「夫が不倫していました。離婚する気はありませんが、この苦しみを味あわせたい。夫に慰謝料を請求できますか」。弁護士ドットコムに、このような相談が寄せられています。
相談者はすでに夫の不倫相手の女性と話をし、慰謝料150万円を受け取っています。一方、夫は一度は不貞の事実を認めたものの、否定するようになりました。相談者には「離婚してほしい」と言っているそうです。
「私は結婚を機に仕事を辞め、賃貸を解約し、車も売り、夫しか頼る人がいない土地へ来ました。それなのに、夫は過度な外泊やギャンブルなどをしていました。暴言を吐かれたり、鏡を投げつけられたり、私の口座から勝手に預金を引き出されたりしたこともあります」などと、相談者は夫に対する怒りや許せなさを綴っています。
離婚に応じないのは、夫に対する愛情があるためではなく「苦しみを分かってほしい」ため。夫には、50万円の慰謝料を請求したいと考えています。
離婚せずに「お仕置き」的な意味で、夫に慰謝料を請求できるのでしょうか。柳原桑子弁護士の解説をお届けします。
●慰謝料の全額が150万円ならば、夫への請求はできない
ーー相談者は、夫に50万円の慰謝料を請求したいと考えています。すでに夫の不倫相手からは150万円を受け取っていますが、さらに夫に請求することはできるのでしょうか。

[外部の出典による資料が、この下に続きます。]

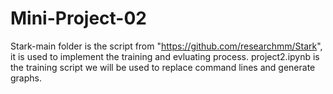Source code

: # Mini-Project-02

Stark-main folder is the script from "https://github.com/researchmm/Stark", it is used to implement the training and evluating process.
project2.ipynb is the training script we will be used to replace command lines and generate graphs. 
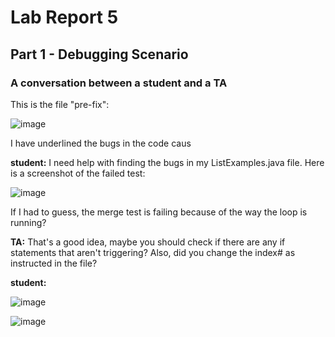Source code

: # Lab Report 5 

## Part 1 - Debugging Scenario

### A conversation between a student and a TA

This is the file "pre-fix":

![image](https://github.com/willyum00/cse15l-lab-reports/assets/81535097/7f73446c-95b6-437e-a605-afc38c79af76)

I have underlined the bugs in the code caus

__student:__  I need help with finding the bugs in my ListExamples.java file. Here is a screenshot of the failed test: 

![image](https://github.com/willyum00/cse15l-lab-reports/assets/81535097/f3e5e0ee-db2a-429d-b586-ade9841ec4dc)

If I had to guess, the merge test is failing because of the way the loop is running?


__TA:__ That's a good idea, maybe you should check if there are any if statements that aren't triggering? Also, did you change the index# as instructed in the file? 


__student:__ 



![image](https://github.com/willyum00/cse15l-lab-reports/assets/81535097/821001c3-4fc9-4c17-ae27-8f3250cabd87)

![image](https://github.com/willyum00/cse15l-lab-reports/assets/81535097/0966fb49-bed7-4bad-8599-8502019dfbf7)

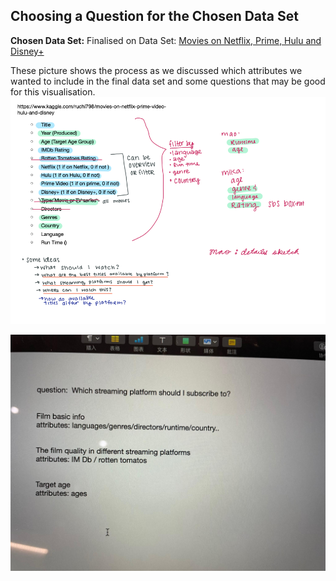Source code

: ## Choosing a Question for the Chosen Data Set

**Chosen Data Set:** Finalised on Data Set: [Movies on Netflix, Prime, Hulu and Disney+](https://www.kaggle.com/ruchi798/movies-on-netflix-prime-video-hulu-and-disney)

These picture shows the process as we discussed which attributes we wanted to include in the final data set and some questions that may be good for this visualisation. 
![Deciding a Question](Images/choosingAttributes.png)

![Deciding a Question 2](Images/questionIdeas.jpg)

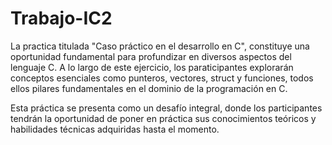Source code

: # Trabajo-IC2
La practica titulada "Caso práctico en el desarrollo en C", constituye una oportunidad fundamental para profundizar
en diversos aspectos del lenguaje C. A lo largo de este ejercicio, los paraticipantes explorarán conceptos esenciales
como punteros, vectores, struct y funciones, todos ellos pilares fundamentales en el dominio de la programación en C.

Esta práctica se presenta como un desafío integral, donde los participantes tendrán la oportunidad de poner en práctica sus conocimientos teóricos y habilidades técnicas adquiridas hasta el momento.
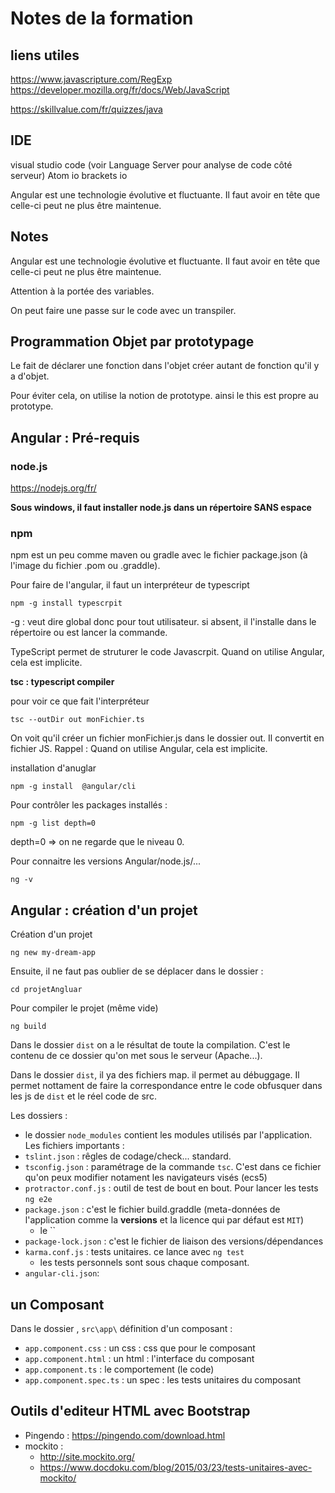 # Notes de la formation

## liens utiles
https://www.javascripture.com/RegExp
https://developer.mozilla.org/fr/docs/Web/JavaScript

https://skillvalue.com/fr/quizzes/java

## IDE
visual studio code (voir Language Server pour analyse de code côté serveur)
Atom io
brackets io

Angular est une technologie évolutive et fluctuante. Il faut avoir en tête que celle-ci peut ne plus être maintenue.

## Notes

Angular est une technologie évolutive et fluctuante. Il faut avoir en tête que celle-ci peut ne plus être maintenue.

Attention à la portée des variables.

On peut faire une passe sur le code avec un transpiler.


## Programmation Objet par prototypage

Le fait de déclarer une fonction dans l'objet créer autant de fonction qu'il y a d'objet.

Pour éviter cela, on utilise la notion de prototype. ainsi le this est propre au prototype.

## Angular : Pré-requis
 
 ### node.js  
 https://nodejs.org/fr/

**Sous windows, il faut installer node.js dans un répertoire SANS espace**

 ### npm
 npm est un peu comme maven ou gradle avec le fichier package.json (à l'image du fichier .pom ou .graddle).

Pour faire de l'angular, il faut un interpréteur de typescript

`npm -g install typescrpit`

-g : veut dire global donc pour tout utilisateur. si absent, il l'installe dans le répertoire ou est lancer la commande.

TypeScript permet de struturer le code Javascrpit. Quand on utilise Angular, cela est implicite.

**tsc : typescript compiler**

pour voir ce que fait l'interpréteur

`tsc --outDir out monFichier.ts`

On voit qu'il créer un fichier monFichier.js dans le dossier out. Il convertit en fichier JS. 
Rappel : Quand on utilise Angular, cela est implicite.

installation d'anuglar

`npm -g install  @angular/cli`

Pour contrôler les packages installés :

`npm -g list depth=0`

depth=0 => on ne regarde que le niveau 0.

Pour connaitre les versions Angular/node.js/...

`ng -v`

## Angular : création d'un projet

Création d'un projet

`ng new my-dream-app`

Ensuite, il ne faut pas oublier de se déplacer dans le dossier :

`cd projetAngluar`

Pour compiler le projet (même vide)

`ng build`

Dans le dossier `dist` on a le résultat de toute la compilation. C'est le contenu de ce dossier qu'on met sous le serveur (Apache...).


Dans le dossier `dist`, il ya des fichiers map. il permet au débuggage. Il permet nottament de faire la correspondance entre le code obfusquer dans les js de `dist` et le réel code de src.

Les dossiers :
* le dossier `node_modules` contient les modules utilisés par l'application.
Les fichiers importants :
* `tslint.json` : rêgles de codage/check... standard.
* `tsconfig.json` : paramétrage de la commande `tsc`. C'est dans ce fichier qu'on peux modifier notament les navigateurs visés (ecs5)
* `protractor.conf.js` : outil de test de bout en bout. Pour lancer les tests `ng e2e`
* `package.json` : c'est le fichier build.graddle (meta-données de l'application comme la **versions** et la licence qui par défaut est `MIT`)
    * le ``
* `package-lock.json` : c'est le fichier de liaison des versions/dépendances
* `karma.conf.js` : tests unitaires. ce lance avec
 `ng test`
     * les tests personnels sont sous chaque composant.
* `angular-cli.json`: 

## un Composant
Dans le dossier , `src\app\` 
définition d'un composant :
* `app.component.css` : un css : css que pour le composant
* `app.component.html` : un html : l'interface du composant
* `app.component.ts` : le comportement (le code)
* `app.component.spec.ts` : un spec : les tests unitaires du composant


## Outils d'editeur HTML avec Bootstrap
* Pingendo : https://pingendo.com/download.html
* mockito : 
    *   http://site.mockito.org/
    * https://www.docdoku.com/blog/2015/03/23/tests-unitaires-avec-mockito/









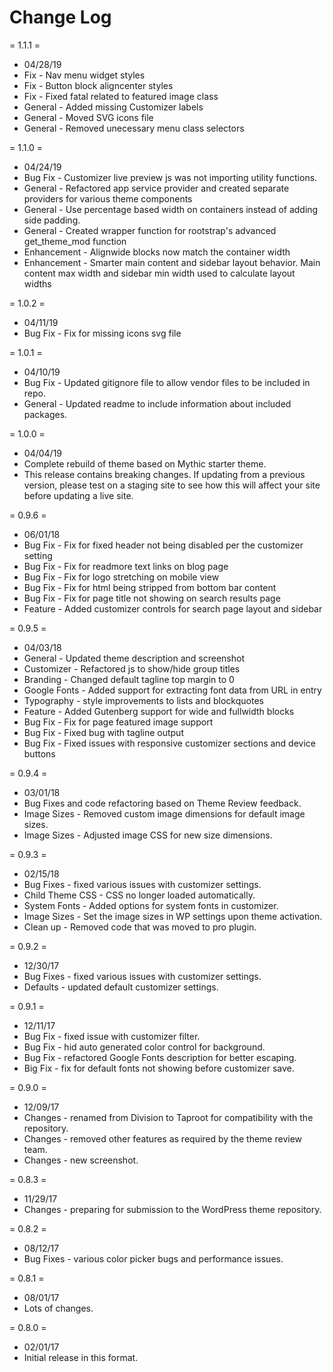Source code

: # Change Log

= 1.1.1 =
* 04/28/19
* Fix - Nav menu widget styles
* Fix - Button block aligncenter styles
* Fix - Fixed fatal related to featured image class
* General - Added missing Customizer labels
* General - Moved SVG icons file
* General - Removed unecessary menu class selectors

= 1.1.0 =
* 04/24/19
* Bug Fix - Customizer live preview js was not importing utility functions.
* General - Refactored app service provider and created separate providers for various theme components
* General - Use percentage based width on containers instead of adding side padding.
* General - Created wrapper function for rootstrap's advanced get_theme_mod function
* Enhancement - Alignwide blocks now match the container width
* Enhancement - Smarter main content and sidebar layout behavior. Main content max width and sidebar min width used to calculate layout widths

= 1.0.2 =
* 04/11/19
* Bug Fix - Fix for missing icons svg file

= 1.0.1 =
* 04/10/19
* Bug Fix - Updated gitignore file to allow vendor files to be included in repo.
* General - Updated readme to include information about included packages.

= 1.0.0 =
* 04/04/19
* Complete rebuild of theme based on Mythic starter theme.
* This release contains breaking changes. If updating from a previous version, please test on a staging site to see how this will affect your site before updating a live site.

= 0.9.6 =
* 06/01/18
* Bug Fix - Fix for fixed header not being disabled per the customizer setting
* Bug Fix - Fix for readmore text links on blog page
* Bug Fix - Fix for logo stretching on mobile view
* Bug Fix - Fix for html being stripped from bottom bar content
* Bug Fix - Fix for page title not showing on search results page
* Feature - Added customizer controls for search page layout and sidebar

= 0.9.5 =
* 04/03/18
* General - Updated theme description and screenshot
* Customizer - Refactored js to show/hide group titles
* Branding - Changed default tagline top margin to 0
* Google Fonts - Added support for extracting font data from URL in entry
* Typography - style improvements to lists and blockquotes
* Feature - Added Gutenberg support for wide and fullwidth blocks
* Bug Fix - Fix for page featured image support
* Bug Fix - Fixed bug with tagline output
* Bug Fix - Fixed issues with responsive customizer sections and device buttons

= 0.9.4 =
* 03/01/18
* Bug Fixes and code refactoring based on Theme Review feedback.
* Image Sizes - Removed custom image dimensions for default image sizes.
* Image Sizes - Adjusted image CSS for new size dimensions.

= 0.9.3 =
* 02/15/18
* Bug Fixes - fixed various issues with customizer settings.
* Child Theme CSS - CSS no longer loaded automatically.
* System Fonts - Added options for system fonts in customizer.
* Image Sizes - Set the image sizes in WP settings upon theme activation.
* Clean up - Removed code that was moved to pro plugin.

= 0.9.2 =
* 12/30/17
* Bug Fixes - fixed various issues with customizer settings.
* Defaults - updated default customizer settings.

= 0.9.1 =
* 12/11/17
* Bug Fix - fixed issue with customizer filter.
* Bug Fix - hid auto generated color control for background.
* Bug Fix - refactored Google Fonts description for better escaping.
* Big Fix - fix for default fonts not showing before customizer save.

= 0.9.0 =
* 12/09/17
* Changes - renamed from Division to Taproot for compatibility with the repository.
* Changes - removed other features as required by the theme review team.
* Changes - new screenshot.

= 0.8.3 =
* 11/29/17
* Changes - preparing for submission to the WordPress theme repository.

= 0.8.2 =
* 08/12/17
* Bug Fixes - various color picker bugs and performance issues.

= 0.8.1 =
* 08/01/17
* Lots of changes.

= 0.8.0 =
* 02/01/17
* Initial release in this format.


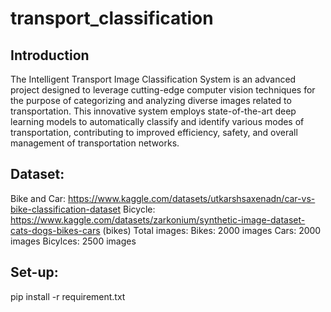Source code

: # transport_classification

## Introduction
The Intelligent Transport Image Classification System is an advanced project designed to leverage cutting-edge computer vision techniques for the purpose of categorizing and analyzing diverse images related to transportation. This innovative system employs state-of-the-art deep learning models to automatically classify and identify various modes of transportation, contributing to improved efficiency, safety, and overall management of transportation networks.

## Dataset:
Bike and Car: https://www.kaggle.com/datasets/utkarshsaxenadn/car-vs-bike-classification-dataset
Bicycle: https://www.kaggle.com/datasets/zarkonium/synthetic-image-dataset-cats-dogs-bikes-cars (bikes)
Total images:
Bikes: 2000 images
Cars: 2000 images
Bicylces: 2500 images

## Set-up:
pip install -r requirement.txt
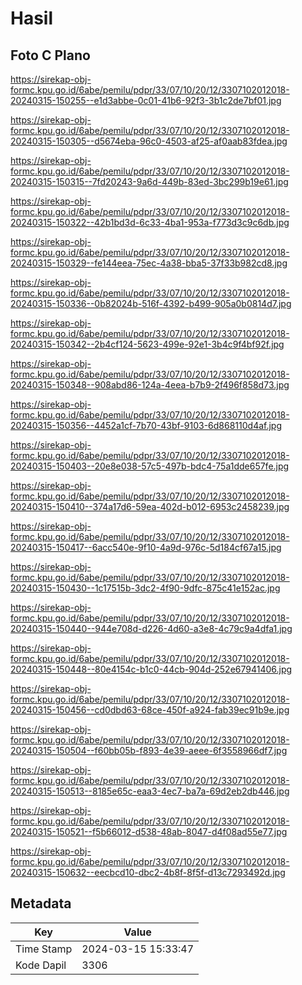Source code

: # Hasil

## Foto C Plano

https://sirekap-obj-formc.kpu.go.id/6abe/pemilu/pdpr/33/07/10/20/12/3307102012018-20240315-150255--e1d3abbe-0c01-41b6-92f3-3b1c2de7bf01.jpg

https://sirekap-obj-formc.kpu.go.id/6abe/pemilu/pdpr/33/07/10/20/12/3307102012018-20240315-150305--d5674eba-96c0-4503-af25-af0aab83fdea.jpg

https://sirekap-obj-formc.kpu.go.id/6abe/pemilu/pdpr/33/07/10/20/12/3307102012018-20240315-150315--7fd20243-9a6d-449b-83ed-3bc299b19e61.jpg

https://sirekap-obj-formc.kpu.go.id/6abe/pemilu/pdpr/33/07/10/20/12/3307102012018-20240315-150322--42b1bd3d-6c33-4ba1-953a-f773d3c9c6db.jpg

https://sirekap-obj-formc.kpu.go.id/6abe/pemilu/pdpr/33/07/10/20/12/3307102012018-20240315-150329--fe144eea-75ec-4a38-bba5-37f33b982cd8.jpg

https://sirekap-obj-formc.kpu.go.id/6abe/pemilu/pdpr/33/07/10/20/12/3307102012018-20240315-150336--0b82024b-516f-4392-b499-905a0b0814d7.jpg

https://sirekap-obj-formc.kpu.go.id/6abe/pemilu/pdpr/33/07/10/20/12/3307102012018-20240315-150342--2b4cf124-5623-499e-92e1-3b4c9f4bf92f.jpg

https://sirekap-obj-formc.kpu.go.id/6abe/pemilu/pdpr/33/07/10/20/12/3307102012018-20240315-150348--908abd86-124a-4eea-b7b9-2f496f858d73.jpg

https://sirekap-obj-formc.kpu.go.id/6abe/pemilu/pdpr/33/07/10/20/12/3307102012018-20240315-150356--4452a1cf-7b70-43bf-9103-6d868110d4af.jpg

https://sirekap-obj-formc.kpu.go.id/6abe/pemilu/pdpr/33/07/10/20/12/3307102012018-20240315-150403--20e8e038-57c5-497b-bdc4-75a1dde657fe.jpg

https://sirekap-obj-formc.kpu.go.id/6abe/pemilu/pdpr/33/07/10/20/12/3307102012018-20240315-150410--374a17d6-59ea-402d-b012-6953c2458239.jpg

https://sirekap-obj-formc.kpu.go.id/6abe/pemilu/pdpr/33/07/10/20/12/3307102012018-20240315-150417--6acc540e-9f10-4a9d-976c-5d184cf67a15.jpg

https://sirekap-obj-formc.kpu.go.id/6abe/pemilu/pdpr/33/07/10/20/12/3307102012018-20240315-150430--1c17515b-3dc2-4f90-9dfc-875c41e152ac.jpg

https://sirekap-obj-formc.kpu.go.id/6abe/pemilu/pdpr/33/07/10/20/12/3307102012018-20240315-150440--944e708d-d226-4d60-a3e8-4c79c9a4dfa1.jpg

https://sirekap-obj-formc.kpu.go.id/6abe/pemilu/pdpr/33/07/10/20/12/3307102012018-20240315-150448--80e4154c-b1c0-44cb-904d-252e67941406.jpg

https://sirekap-obj-formc.kpu.go.id/6abe/pemilu/pdpr/33/07/10/20/12/3307102012018-20240315-150456--cd0dbd63-68ce-450f-a924-fab39ec91b9e.jpg

https://sirekap-obj-formc.kpu.go.id/6abe/pemilu/pdpr/33/07/10/20/12/3307102012018-20240315-150504--f60bb05b-f893-4e39-aeee-6f3558966df7.jpg

https://sirekap-obj-formc.kpu.go.id/6abe/pemilu/pdpr/33/07/10/20/12/3307102012018-20240315-150513--8185e65c-eaa3-4ec7-ba7a-69d2eb2db446.jpg

https://sirekap-obj-formc.kpu.go.id/6abe/pemilu/pdpr/33/07/10/20/12/3307102012018-20240315-150521--f5b66012-d538-48ab-8047-d4f08ad55e77.jpg

https://sirekap-obj-formc.kpu.go.id/6abe/pemilu/pdpr/33/07/10/20/12/3307102012018-20240315-150632--eecbcd10-dbc2-4b8f-8f5f-d13c7293492d.jpg


## Metadata

| Key        | Value               |
| ---------- | ------------------- |
| Time Stamp | 2024-03-15 15:33:47 |
| Kode Dapil | 3306                |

不貞行為は、配偶者とその相手との2人による共同不法行為です。慰謝料は2人ともが全額を支払う義務を負います。ただし、一方がいくらか支払いをした場合、その金額分については、もう一方が支払う分も減ります。
そもそも慰謝料とは、精神的苦痛を和らげるためのお金で、金額は当事者間の話し合いで決めることができます。当事者間でまとまらない場合は、訴訟において、不倫の期間や、不倫の結果、離婚に至ったか否かといった諸事情を考慮し、裁判所が決定します。
今回のケースで、慰謝料の全額が150万円だとすれば、不貞相手の女性からすでに全額支払われたことになるため、妻はそれ以上の額を夫に請求することはできません。一方、慰謝料の全額が200万円だとすると、残りの50万円を夫へ請求することができます。
●「お仕置き」になるかどうかは「原資」が何かによる
ーー相談者は、離婚せずに「お仕置き」的な意味で夫に慰謝料を支払わせたいようです。離婚をしない場合でも慰謝料は請求できるのでしょうか。
はい。離婚には至らなかった場合でも、配偶者に慰謝料を請求できます。
ただ、配偶者に慰謝料を支払わせることが「お仕置き」になるかどうかは、慰謝料の原資が何かによります。たとえば、結婚した後に夫婦で一緒に貯めた貯金などが原資であれば、その慰謝料は夫婦の共有財産という性質をもつため、結局は家計内での金銭の移動にしかならないともいえます。
逆に、夫婦間でお金の管理がきっちり分けられており、配偶者の貯金などから慰謝料が支払われる場合は、解決方法のひとつとして「お仕置き」もありうるかもしれません。
今回のケースでは、不貞をした夫から離婚を切り出されているということですし、どういう解決が良いのかは、今後のことをいろいろ考えて検討するべきでしょう。